- **The task**: Each entry that follows is to be duplicated exactly, without its images.
::::::
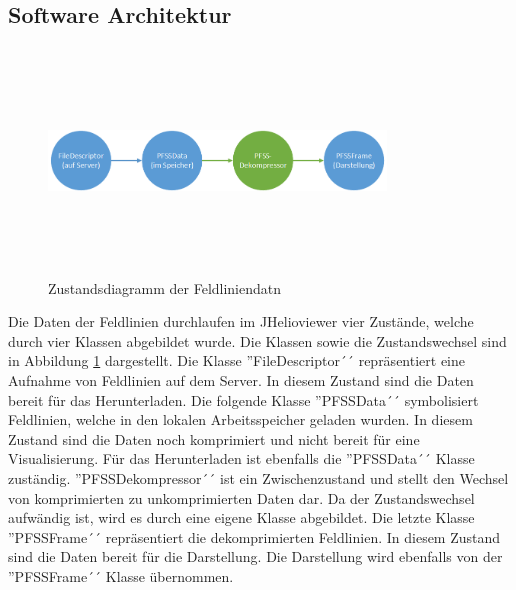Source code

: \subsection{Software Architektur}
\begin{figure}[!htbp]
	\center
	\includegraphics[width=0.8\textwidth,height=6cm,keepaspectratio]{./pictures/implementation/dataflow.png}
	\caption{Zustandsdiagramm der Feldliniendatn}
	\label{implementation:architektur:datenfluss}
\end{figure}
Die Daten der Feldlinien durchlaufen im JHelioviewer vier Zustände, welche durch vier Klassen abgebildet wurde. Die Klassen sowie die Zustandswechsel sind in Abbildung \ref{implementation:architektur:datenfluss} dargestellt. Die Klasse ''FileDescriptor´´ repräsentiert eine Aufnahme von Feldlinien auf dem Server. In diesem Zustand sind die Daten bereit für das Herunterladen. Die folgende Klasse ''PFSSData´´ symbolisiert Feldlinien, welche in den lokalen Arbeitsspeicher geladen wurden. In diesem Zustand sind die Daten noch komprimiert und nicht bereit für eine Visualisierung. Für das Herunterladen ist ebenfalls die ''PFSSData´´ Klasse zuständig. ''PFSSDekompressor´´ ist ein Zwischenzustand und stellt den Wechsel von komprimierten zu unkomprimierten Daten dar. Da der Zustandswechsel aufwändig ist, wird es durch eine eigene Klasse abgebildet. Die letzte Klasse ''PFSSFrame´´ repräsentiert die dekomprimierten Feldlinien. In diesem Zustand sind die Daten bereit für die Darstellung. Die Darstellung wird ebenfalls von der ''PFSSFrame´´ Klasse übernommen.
::::::
- **Solution to the problem**:
Source code

: \subsection{Software Architektur}
\begin{figure}[!htbp]
	\center
	\includegraphics[width=0.8\textwidth,height=6cm,keepaspectratio]{./pictures/implementation/dataflow.png}
	\caption{Zustandsdiagramm der Feldliniendatn}
	\label{implementation:architektur:datenfluss}
\end{figure}
Die Daten der Feldlinien durchlaufen im JHelioviewer vier Zustände, welche durch vier Klassen abgebildet wurde. Die Klassen sowie die Zustandswechsel sind in Abbildung \ref{implementation:architektur:datenfluss} dargestellt. Die Klasse ''FileDescriptor´´ repräsentiert eine Aufnahme von Feldlinien auf dem Server. In diesem Zustand sind die Daten bereit für das Herunterladen. Die folgende Klasse ''PFSSData´´ symbolisiert Feldlinien, welche in den lokalen Arbeitsspeicher geladen wurden. In diesem Zustand sind die Daten noch komprimiert und nicht bereit für eine Visualisierung. Für das Herunterladen ist ebenfalls die ''PFSSData´´ Klasse zuständig. ''PFSSDekompressor´´ ist ein Zwischenzustand und stellt den Wechsel von komprimierten zu unkomprimierten Daten dar. Da der Zustandswechsel aufwändig ist, wird es durch eine eigene Klasse abgebildet. Die letzte Klasse ''PFSSFrame´´ repräsentiert die dekomprimierten Feldlinien. In diesem Zustand sind die Daten bereit für die Darstellung. Die Darstellung wird ebenfalls von der ''PFSSFrame´´ Klasse übernommen.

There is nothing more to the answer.